WHAT TO PRODUCE:
In the material below, find the line with "Expected Date |" and the line with "login , registration", then output those two lines and every line between them, exactly.

RECORDS TO PROCESS:
----

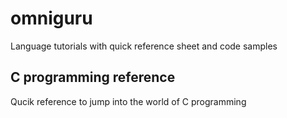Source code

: # omniguru
Language tutorials with quick reference sheet and code samples

## C programming reference
Qucik reference to jump into the world of C programming
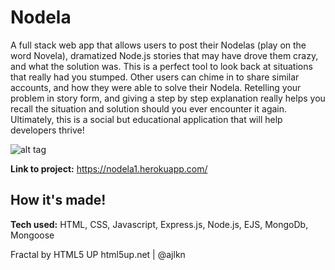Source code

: # Nodela

A full stack web app that allows users to post their Nodelas (play on the word Novela), dramatized Node.js stories that may
have drove them crazy, and what the solution was. This is a perfect tool to look back at situations that really had you stumped. 
Other users can chime in to share similar accounts, and how they were able to solve their Nodela. Retelling your problem in story form,
and giving a step by step explanation really helps you recall the situation and solution should you ever encounter it again.
Ultimately, this is a social but educational application that will help developers thrive! 

![alt tag](https://i.ibb.co/bbqVDqc/Screenshot-167.png)

**Link to project:** https://nodela1.herokuapp.com/

## How it's made!
**Tech used:** HTML, CSS, Javascript, Express.js, Node.js, EJS, MongoDb, Mongoose


Fractal by HTML5 UP
html5up.net | @ajlkn
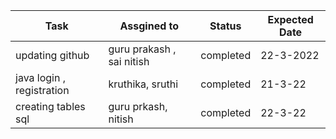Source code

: | Task | Assgined to | Status | Expected Date |
| -----|-------------|------- |  -------------|
| updating github  | guru prakash , sai nitish    | completed | 22-3-2022
| java login , registration     |  kruthika, sruthi       | completed     | 21-3-22
| creating tables sql    |  guru prkash, nitish      | completed     | 22-3-22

----

RESPONSE:
: | Task | Assgined to | Status | Expected Date |
| -----|-------------|------- |  -------------|
| updating github  | guru prakash , sai nitish    | completed | 22-3-2022
| java login , registration     |  kruthika, sruthi       | completed     | 21-3-22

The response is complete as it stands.